Merriam-Webster Dictionary
cala
Definition of cala
plural -s
: a Creole fried cake made mainly of rice
Origin and Etymology of cala
of African origin; akin to Vai ko1lo3 uncooked rice, Bambara kala stalk of a cereal
 
Wikipedia: Calas (food)
The origin of calas is most often credited to slaves who came from rice-growing regions of Africa. A 1653 French recipe, beignets de riz, lends support to a French origin as well. The name “calas” is said to have come from the Nupe word kara (“fried cake”) According to The Dictionary of American Food & Drink, the word calas was first printed in 1880.
     
9 October 1824, Salem (MA) Observer, “Varieties,” pg. 4, col. 1:
18 October 1824, Vermont Journal (Windsor, VT), pg. 4, col. 4:
Force of Habit. A wench, who had long been employed in vending hot cakes, and whose melodious voice was tutored in all those harmonious intonations, in which the cries of our marchandes de comestibles are chaunted forth, was sent, the other day to the cemetery, with the body of a still born babe, duly cased up in a coffin. She carried it some distance, very discreetly, under her arm, but fancying it more convenient to tote it, at last placed it on the common block and prop of her burden—her head. The brain feeling its accustomed pressure, by a very natural association of ideas, she soon conceived that she was engaged in her ordinary vocation, and forgetting her unwanted freight, and her solemn errand,she began to bawl out, lustily, calas a a a! tous chauds, tous chauds—till arrested in her progress, and brought to recollection of her more melancholy duty, by a benevolent citizen.—Louisiana Adv.
 
9 November 1873, Le Carillon (New Orleans, LA), pg. 3, col. 2:
Cesar jeta les yeaux ur une delicieuse marchande de calas, que sa mere avait vouee a Ste-Francoese, ce qui devait lui porter bonheur.
     
Chronicling America
10 November 1877, Le Louisianais (Convent, LA), pg. 1, col. 2:
Mais si nous terminons en disant que la Nouvelle-Orleans des boutiquiers, des marchands, des negociants, des couritrs, du sucre, du coton, de la melasse et des calas tout chauds, ...
 
6 December 1879, The Daily City Item (New Orleans, LA), pg. 2, col. 2:
There is a little creole woman who parades the French quarter selling little cakes to the cry of “calas tout haud—calas tout chaud.’ [We cannot answr for the orthigraphy of “calas,” but we have written it phonetically according to French pronunciation.] She utters her cry in a curious way, like the gobbling of a turkey; and naughty little boys follow her, re-echoing calas tout chaud, with screams of laughter. A wicked parrot on Royal street takes off the poor woman admirably, and the boys still better. He waddles to the door, cried calas tout chaud with a satirical intonation of the gobbling sound, and then gives vent to shrieks of ironical laughter. The moral is that naughty boys are no better than parrots.
 
Google Books
January 1880, Scribner’s Monthly, pg. 369:
THE GRANDISSIMES.
A STORY OF CREOLE LIFE.
By GEORGE W. CABLE, author of “Old Creole Days.”
Pg. 374:
“I sell de calas; mawnin’s sell calas, evenin’s sell zinzer-cake. You know me” (a fact which Joseph had all along been aware of) “Dat me w’at pass in rue Royale ev’y mawnin’ holl’in’ ‘Be calas touts chauds.’ an singin’; don’t you know?”
     
Google Books
New Orleans:
The Place and the People

By Grace Elizabeth King
New York, NY: The Macmillan Company
1895
Pg. 264:
“Bons petits calas!” “Tout chauds! Tout chauds!”
   
Google Books
The Picayune’s Guide to New Orleans (Sixth Edition)
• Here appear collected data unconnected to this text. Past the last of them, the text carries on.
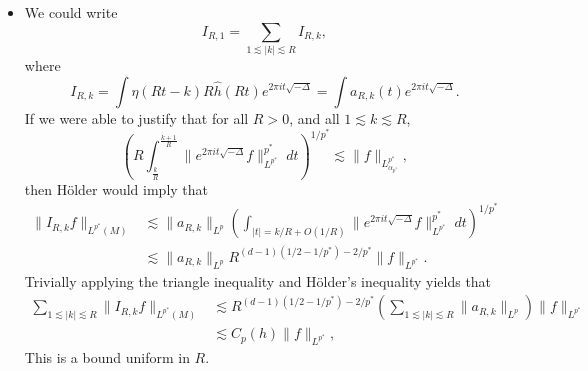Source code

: \begin{itemize}
    \item We could write
    \[ I_{R,1} = \sum_{1 \lesssim |k| \lesssim R} I_{R,k}, \]
    where
    \[ I_{R,k} = \int \eta(Rt - k) R \widehat{h}(Rt) e^{2 \pi i t \sqrt{-\Delta}} = \int a_{R,k}(t) e^{2 \pi i t \sqrt{-\Delta}}. \]
    If we were able to justify that for all $R > 0$, and all $1 \lesssim k \lesssim R$,
    \[ \left( R \int_{\frac{k}{R}}^{\frac{k + 1}{R}} \| e^{2 \pi i t \sqrt{-\Delta}} f \|_{L^{p^*}}^{p^*}\; dt \right)^{1/p^*} \lesssim \| f \|_{L^{p^*}_{\alpha_{p^*}}}, \]
    then H\"{o}lder would imply that
    \begin{align*}
        \| I_{R,k} f \|_{L^{p^*}(M)} &\lesssim \| a_{R,k} \|_{L^p} \left( \int_{|t| = k/R + O(1/R)} \| e^{2 \pi i t \sqrt{-\Delta}} f \|_{L^{p^*}}^{p^*}\; dt \right)^{1/p^*}\\
        &\lesssim \| a_{R,k} \|_{L^p} R^{(d-1)(1/2 - 1/p^*)-2/p^*} \| f \|_{L^{p^*}}.
    \end{align*}
    Trivially applying the triangle inequality and H\"{o}lder's inequality yields that
    \begin{align*}
        \sum_{1 \lesssim |k| \lesssim R} \| I_{R,k} f \|_{L^{p^*}(M)} &\lesssim R^{(d-1)(1/2 - 1/p^*)-2/p^*} \left( \sum_{1 \lesssim |k| \lesssim R} \| a_{R,k} \|_{L^p} \right) \| f \|_{L^{p^*}}\\
        &\lesssim C_p(h) \| f \|_{L^{p^*}},
    \end{align*}
    This is a bound uniform in $R$.


\end{itemize}
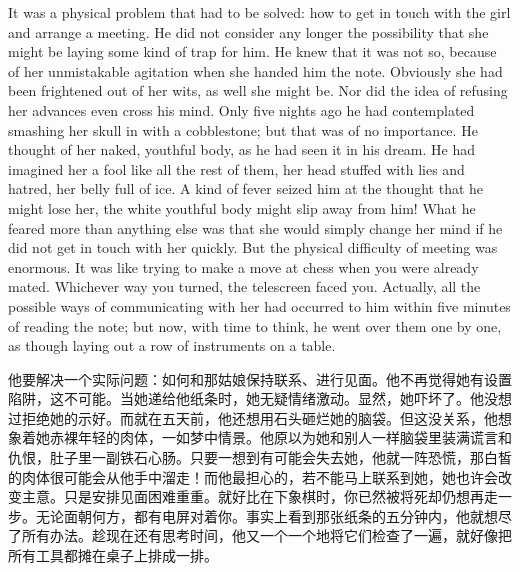 \begin{paracol}{2}
\switchcolumn*

It was a physical problem that had to be solved: how to get in touch
with the girl and arrange a meeting. He did not consider any longer the
possibility that she might be laying some kind of trap for him. He knew
that it was not so, because of her unmistakable agitation when she
handed him the note. Obviously she had been frightened out of her wits,
as well she might be. Nor did the idea of refusing her advances even
cross his mind. Only five nights ago he had contemplated smashing her
skull in with a cobblestone; but that was of no importance. He thought
of her naked, youthful body, as he had seen it in his dream. He had
imagined her a fool like all the rest of them, her head stuffed with
lies and hatred, her belly full of ice. A kind of fever seized him at
the thought that he might lose her, the white youthful body might slip
away from him! What he feared more than anything else was that she would
simply change her mind if he did not get in touch with her quickly. But
the physical difficulty of meeting was enormous. It was like trying to
make a move at chess when you were already mated. Whichever way you
turned, the telescreen faced you. Actually, all the possible ways of
communicating with her had occurred to him within five minutes of
reading the note; but now, with time to think, he went over them one by
one, as though laying out a row of instruments on a table.

\switchcolumn

他要解决一个实际问题：如何和那姑娘保持联系、进行见面。他不再觉得她有设置陷阱，这不可能。当她递给他纸条时，她无疑情绪激动。显然，她吓坏了。他没想过拒绝她的示好。而就在五天前，他还想用石头砸烂她的脑袋。但这没关系，他想象着她赤裸年轻的肉体，一如梦中情景。他原以为她和别人一样脑袋里装满谎言和仇恨，肚子里一副铁石心肠。只要一想到有可能会失去她，他就一阵恐慌，那白皙的肉体很可能会从他手中溜走！而他最担心的，若不能马上联系到她，她也许会改变主意。只是安排见面困难重重。就好比在下象棋时，你已然被将死却仍想再走一步。无论面朝何方，都有电屏对着你。事实上看到那张纸条的五分钟内，他就想尽了所有办法。趁现在还有思考时间，他又一个一个地将它们检查了一遍，就好像把所有工具都摊在桌子上排成一排。

\switchcolumn*


\end{paracol}
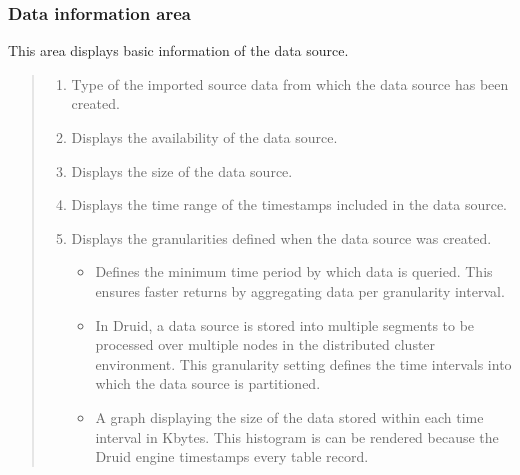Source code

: \documentclass[letterpaper,10pt,english]{sphinxmanual}
\begin{document}
\subsubsection{Data information area}
\label{\detokenize{discovery/part02/data_source_detail_view:id3}}
This area displays basic information of the data source.
\begin{quote}

\begin{figure}[H]
\centering

\noindent{}
\end{figure}
\begin{enumerate}
\def\theenumi{\arabic{enumi}}
\def\labelenumi{\theenumi .}
\makeatletter\def\p@enumii{\p@enumi \theenumi .}\makeatother
\item {} 
 Type of the imported source data from which the data source has been created.

\item {} 
 Displays the availability of the data source.

\item {} 
 Displays the size of the data source.

\item {} 
 Displays the time range of the timestamps included in the data source.

\item {} 
 Displays the granularities defined when the data source was created.
\begin{itemize}
\item {} 
 Defines the minimum time period by which data is queried. This ensures faster returns by aggregating data per granularity interval.

\item {} 
 In Druid, a data source is stored into multiple segments to be processed over multiple nodes in the distributed cluster environment. This granularity setting defines the time intervals into which the data source is partitioned.

\item {} 
 A graph displaying the size of the data stored within each time interval in Kbytes. This histogram is can be rendered because the Druid engine timestamps every table record.

\end{itemize}

\end{enumerate}
\end{quote}
\end{document}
New Orleans, LA: The Picayune
1904
Pg. 70:
Of a morning the French Quarter is alive with the cries of the vendors, “Belle Calas! Tout chauds! tout chauds! “Belle Fromage,” “Belle Chaurice,” indicating, first, a species of coffee cake called calas, which are “hot! hot!” and again “Cream cheese,” and still again, a species of sausage very much liked by the children and called the the old Creole negresses, “Chaurice.”
 
Google Books
Gumbo Ya-Ya:
Folk Tales Of Louisiana

By Lyle Saxon, Edward Dreyer and Robert Tallant
Gretna, LA: Pelican Publishing Company, Inc.
1987
Pg. ?:
THE BREAD AND CAKE VENDORS
The most famous of these were the cala vendors. A cala is a pastry which originated among Creole Negroes—a thin fritter made with rice and yeast sponge. Creoles did not have the prepared yeast cakes sold today, so yeast was concocted the night before, of boiled potatoes, corn meal, flour and cooking soda, left in the night air to ferment, then mixed with boiled rice and made into a sponge. The next morning flour, eggs, butter and milk were added, a stiff batter mixed, and the calas formed by dropping spoonfuls into a skillet.
   
Belles calas, Madam! Tout chauds, Madame! Two cents!’ thus called the cala vendors for years.
 
NPR—The Salt
Meet The Calas, A New Orleans Tradition That Helped Free Slaves
February 12, 2013 11:30 AM ET
MARIA GODOY
(...)
Scholars think slaves from rice-growing parts of Africa probably brought calas to Louisiana. Some trace calas to Ghana, others, to Liberia and Sierra Leone. In the 1700s, during the days of French rule, slaves were given one day off each week, usually Sundays. And so after church, African women would roam the streets of the French Quarter touting their wares with the chant “Belle Calas! Tout chauds!” — “Beautiful calas! Very hot!”